* **Aim of the task**
Each line from the one holding "- 🔭 I’m currently working on ..." to the end of the data below must be output verbatim, with no other lines.

** Opening Study material block **

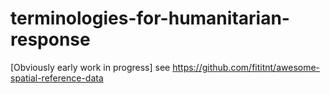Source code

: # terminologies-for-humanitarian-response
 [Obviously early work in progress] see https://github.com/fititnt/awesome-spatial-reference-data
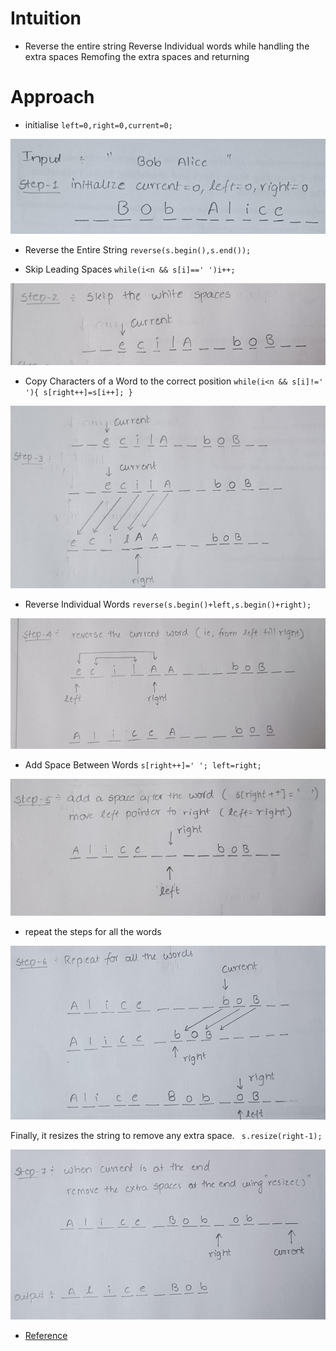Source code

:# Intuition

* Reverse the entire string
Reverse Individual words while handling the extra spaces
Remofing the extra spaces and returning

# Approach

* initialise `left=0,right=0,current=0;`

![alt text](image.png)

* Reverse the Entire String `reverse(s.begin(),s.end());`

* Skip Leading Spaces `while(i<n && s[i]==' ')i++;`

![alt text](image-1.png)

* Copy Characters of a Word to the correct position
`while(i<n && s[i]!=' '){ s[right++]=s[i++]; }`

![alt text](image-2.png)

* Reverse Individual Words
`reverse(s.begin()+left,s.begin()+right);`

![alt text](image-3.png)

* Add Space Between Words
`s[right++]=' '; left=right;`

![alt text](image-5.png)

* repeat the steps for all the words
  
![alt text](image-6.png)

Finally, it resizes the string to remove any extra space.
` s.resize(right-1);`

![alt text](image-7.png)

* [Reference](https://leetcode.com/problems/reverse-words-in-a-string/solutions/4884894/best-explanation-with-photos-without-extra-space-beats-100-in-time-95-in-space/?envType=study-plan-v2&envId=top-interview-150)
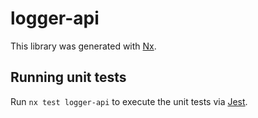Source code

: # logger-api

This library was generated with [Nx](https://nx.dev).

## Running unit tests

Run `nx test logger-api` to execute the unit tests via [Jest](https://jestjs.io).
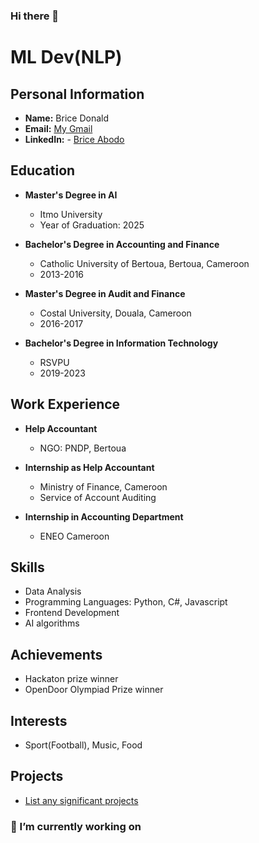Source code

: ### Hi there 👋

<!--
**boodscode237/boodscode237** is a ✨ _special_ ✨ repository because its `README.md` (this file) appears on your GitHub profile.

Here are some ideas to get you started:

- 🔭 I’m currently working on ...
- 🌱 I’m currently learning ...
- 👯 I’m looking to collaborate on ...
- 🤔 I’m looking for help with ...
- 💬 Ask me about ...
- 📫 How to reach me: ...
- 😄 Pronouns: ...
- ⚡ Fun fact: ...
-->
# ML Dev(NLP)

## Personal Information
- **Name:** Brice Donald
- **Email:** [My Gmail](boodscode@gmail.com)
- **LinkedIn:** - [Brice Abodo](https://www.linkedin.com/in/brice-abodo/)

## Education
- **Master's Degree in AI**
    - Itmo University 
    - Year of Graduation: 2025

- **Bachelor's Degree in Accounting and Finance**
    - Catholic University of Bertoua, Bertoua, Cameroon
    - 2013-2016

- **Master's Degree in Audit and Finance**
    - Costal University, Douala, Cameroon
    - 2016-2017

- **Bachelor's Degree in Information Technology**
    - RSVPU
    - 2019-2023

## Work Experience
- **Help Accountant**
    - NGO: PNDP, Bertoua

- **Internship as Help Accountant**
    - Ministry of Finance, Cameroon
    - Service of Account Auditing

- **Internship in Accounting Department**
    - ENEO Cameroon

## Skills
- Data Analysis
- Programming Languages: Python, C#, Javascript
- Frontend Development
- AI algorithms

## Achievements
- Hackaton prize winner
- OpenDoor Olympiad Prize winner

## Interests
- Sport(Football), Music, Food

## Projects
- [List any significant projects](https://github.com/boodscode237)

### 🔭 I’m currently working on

** Closing Study material block **

* **Answer to this task**
- 🔭 I’m currently working on ...
- 🌱 I’m currently learning ...
- 👯 I’m looking to collaborate on ...
- 🤔 I’m looking for help with ...
- 💬 Ask me about ...
- 📫 How to reach me: ...
- 😄 Pronouns: ...
- ⚡ Fun fact: ...
-->
# ML Dev(NLP)

## Personal Information
- **Name:** Brice Donald
- **Email:** [My Gmail](boodscode@gmail.com)
- **LinkedIn:** - [Brice Abodo](https://www.linkedin.com/in/brice-abodo/)

## Education
- **Master's Degree in AI**
    - Itmo University 
    - Year of Graduation: 2025

- **Bachelor's Degree in Accounting and Finance**
    - Catholic University of Bertoua, Bertoua, Cameroon
    - 2013-2016

- **Master's Degree in Audit and Finance**
    - Costal University, Douala, Cameroon
    - 2016-2017

- **Bachelor's Degree in Information Technology**
    - RSVPU
    - 2019-2023

## Work Experience
- **Help Accountant**
    - NGO: PNDP, Bertoua

- **Internship as Help Accountant**
    - Ministry of Finance, Cameroon
    - Service of Account Auditing

- **Internship in Accounting Department**
    - ENEO Cameroon

## Skills
- Data Analysis
- Programming Languages: Python, C#, Javascript
- Frontend Development
- AI algorithms

## Achievements
- Hackaton prize winner
- OpenDoor Olympiad Prize winner

## Interests
- Sport(Football), Music, Food

## Projects
- [List any significant projects](https://github.com/boodscode237)

### 🔭 I’m currently working on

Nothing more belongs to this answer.